Living conditions for the detainees are modeled after U.S. prison facilities, Buzby noted.
“Our Camp 5 and Camp 6, which is where about 75 percent of our detainee population lives … are actually models of a prison in Indiana and a prison in Michigan that were brought down here and built,” he said. “The very same conditions that U.S. Bureau of Prisons prisoners live in are what our detainees live in, in terms of incarceration.”
He added that every detainee in Camp 5 and Camp 6 – regardless of how compliant he is -- receives at least two hours of outdoor recreation with other people daily. The detainees also receive a shower every day. “[This] is actually more than the Bureau of Prisons offers their high-security folks,” the admiral pointed out.
The other 25 percent of the detainee population, who are deemed “highly compliant” in following the camp rules, live in Camp 4. “[It] is a very open-air, communal sort of facility, where they live in groups of six in a bunk room,” Buzby said. “They have access to recreation about 22 hours a day, including group recreation and group prayer.”
Buzby added that detainees can easily earn access to live in Camp 4.
“People are placed in the various camps based on their compliance with the camp rules,” he said. “Any one of those detainees can earn their way into Camp 4 through compliance with camp rules and just behaving themselves.”

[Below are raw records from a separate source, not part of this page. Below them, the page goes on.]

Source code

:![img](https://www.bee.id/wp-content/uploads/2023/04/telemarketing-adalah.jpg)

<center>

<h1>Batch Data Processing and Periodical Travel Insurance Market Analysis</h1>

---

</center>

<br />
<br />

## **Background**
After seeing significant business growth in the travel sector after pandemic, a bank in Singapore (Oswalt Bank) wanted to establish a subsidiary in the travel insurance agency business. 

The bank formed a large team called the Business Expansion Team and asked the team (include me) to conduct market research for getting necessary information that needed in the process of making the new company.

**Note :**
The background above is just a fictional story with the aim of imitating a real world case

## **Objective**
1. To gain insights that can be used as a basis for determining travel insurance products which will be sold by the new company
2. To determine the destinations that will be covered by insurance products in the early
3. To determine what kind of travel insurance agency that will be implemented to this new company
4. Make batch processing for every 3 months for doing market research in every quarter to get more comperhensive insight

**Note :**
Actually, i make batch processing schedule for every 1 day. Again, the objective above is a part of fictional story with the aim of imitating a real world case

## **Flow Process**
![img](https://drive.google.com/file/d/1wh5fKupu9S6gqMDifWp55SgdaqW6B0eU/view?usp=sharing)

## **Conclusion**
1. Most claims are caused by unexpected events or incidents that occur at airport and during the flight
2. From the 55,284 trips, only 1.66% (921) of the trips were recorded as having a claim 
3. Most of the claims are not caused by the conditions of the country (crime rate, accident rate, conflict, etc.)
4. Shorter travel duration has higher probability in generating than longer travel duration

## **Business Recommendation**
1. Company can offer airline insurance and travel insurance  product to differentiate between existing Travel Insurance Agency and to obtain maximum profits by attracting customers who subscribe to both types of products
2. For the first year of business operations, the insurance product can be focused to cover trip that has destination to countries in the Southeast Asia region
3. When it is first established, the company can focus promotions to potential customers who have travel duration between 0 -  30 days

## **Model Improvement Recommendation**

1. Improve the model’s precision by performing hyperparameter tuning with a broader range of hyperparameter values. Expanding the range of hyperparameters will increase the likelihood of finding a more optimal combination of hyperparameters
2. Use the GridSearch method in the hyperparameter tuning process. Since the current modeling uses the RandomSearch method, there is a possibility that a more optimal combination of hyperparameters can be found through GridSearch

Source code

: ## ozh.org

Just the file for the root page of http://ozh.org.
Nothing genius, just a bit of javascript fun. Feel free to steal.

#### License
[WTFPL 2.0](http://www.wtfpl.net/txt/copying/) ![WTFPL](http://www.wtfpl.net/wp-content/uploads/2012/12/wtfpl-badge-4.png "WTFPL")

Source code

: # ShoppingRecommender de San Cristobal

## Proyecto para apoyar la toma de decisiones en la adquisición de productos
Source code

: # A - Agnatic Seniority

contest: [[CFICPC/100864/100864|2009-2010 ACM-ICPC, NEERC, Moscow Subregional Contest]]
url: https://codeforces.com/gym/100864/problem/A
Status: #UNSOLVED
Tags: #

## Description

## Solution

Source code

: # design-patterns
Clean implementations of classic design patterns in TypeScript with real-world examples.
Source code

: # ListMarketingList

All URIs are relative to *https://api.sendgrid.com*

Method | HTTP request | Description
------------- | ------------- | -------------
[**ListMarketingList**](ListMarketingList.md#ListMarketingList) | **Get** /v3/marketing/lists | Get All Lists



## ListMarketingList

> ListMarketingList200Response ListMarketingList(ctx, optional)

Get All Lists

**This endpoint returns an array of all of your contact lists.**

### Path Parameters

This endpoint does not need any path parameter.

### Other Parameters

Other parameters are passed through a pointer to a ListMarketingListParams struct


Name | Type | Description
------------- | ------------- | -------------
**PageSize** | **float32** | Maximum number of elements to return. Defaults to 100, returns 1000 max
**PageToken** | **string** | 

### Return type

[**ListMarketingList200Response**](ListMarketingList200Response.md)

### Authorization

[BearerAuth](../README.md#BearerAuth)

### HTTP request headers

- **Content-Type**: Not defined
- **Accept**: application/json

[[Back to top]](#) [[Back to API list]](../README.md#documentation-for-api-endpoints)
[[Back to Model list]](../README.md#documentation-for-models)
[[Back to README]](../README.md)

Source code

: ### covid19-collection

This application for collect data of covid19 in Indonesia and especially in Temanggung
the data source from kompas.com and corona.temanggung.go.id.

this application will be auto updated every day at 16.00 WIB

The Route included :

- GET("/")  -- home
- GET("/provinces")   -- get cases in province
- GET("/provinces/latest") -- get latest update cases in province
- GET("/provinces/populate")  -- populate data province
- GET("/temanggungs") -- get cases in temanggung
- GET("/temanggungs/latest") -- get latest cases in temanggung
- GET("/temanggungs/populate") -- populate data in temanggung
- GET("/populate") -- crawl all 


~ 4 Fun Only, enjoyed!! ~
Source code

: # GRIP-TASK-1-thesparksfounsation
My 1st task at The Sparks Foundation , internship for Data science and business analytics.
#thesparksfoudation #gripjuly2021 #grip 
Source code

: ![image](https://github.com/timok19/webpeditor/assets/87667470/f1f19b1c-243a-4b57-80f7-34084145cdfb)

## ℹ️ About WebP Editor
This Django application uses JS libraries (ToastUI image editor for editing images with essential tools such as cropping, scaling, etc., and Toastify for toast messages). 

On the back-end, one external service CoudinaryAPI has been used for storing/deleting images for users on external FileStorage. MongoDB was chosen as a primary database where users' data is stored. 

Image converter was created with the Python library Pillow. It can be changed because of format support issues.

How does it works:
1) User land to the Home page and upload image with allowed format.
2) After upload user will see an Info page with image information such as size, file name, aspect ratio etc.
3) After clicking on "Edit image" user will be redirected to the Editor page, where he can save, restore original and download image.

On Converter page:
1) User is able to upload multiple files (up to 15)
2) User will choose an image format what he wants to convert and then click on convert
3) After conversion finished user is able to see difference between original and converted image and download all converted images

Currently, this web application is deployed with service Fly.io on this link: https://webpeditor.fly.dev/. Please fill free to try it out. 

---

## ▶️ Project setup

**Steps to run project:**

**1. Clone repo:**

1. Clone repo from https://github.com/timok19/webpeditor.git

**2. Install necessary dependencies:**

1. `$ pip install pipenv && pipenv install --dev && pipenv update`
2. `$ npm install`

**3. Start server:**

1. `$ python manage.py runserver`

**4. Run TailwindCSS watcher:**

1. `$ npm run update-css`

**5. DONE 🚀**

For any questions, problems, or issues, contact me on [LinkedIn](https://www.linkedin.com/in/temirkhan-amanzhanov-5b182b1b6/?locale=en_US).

But allowing detainees to live in Camp 4 does come with some risks that Buzby assumes. An uprising in Camp 4 – the only such event since the camp opened -- caused $500,000 in damage, he said.
The uprising occurred during a campwide search of living quarters, he explained. Several of the most compliant detainees banded together and refused to participate in the search. Since that incident, Buzby said, he has taken a closer look at who is allowed into Camp 4.
“I personally vet every detainee that goes into Camp 4 now, so that I see their background, what they did prior to [their] capture and how they’ve behaved since they’ve been here,” he said.
Buzby said a typical day is very calm, but a detainee only has to do something a little bit wrong to get out of Camp 4. He added that many of the other detainees who like the conditions in Camp 4 have begun to police themselves and “they don’t want to screw it up or have it screwed up for them.”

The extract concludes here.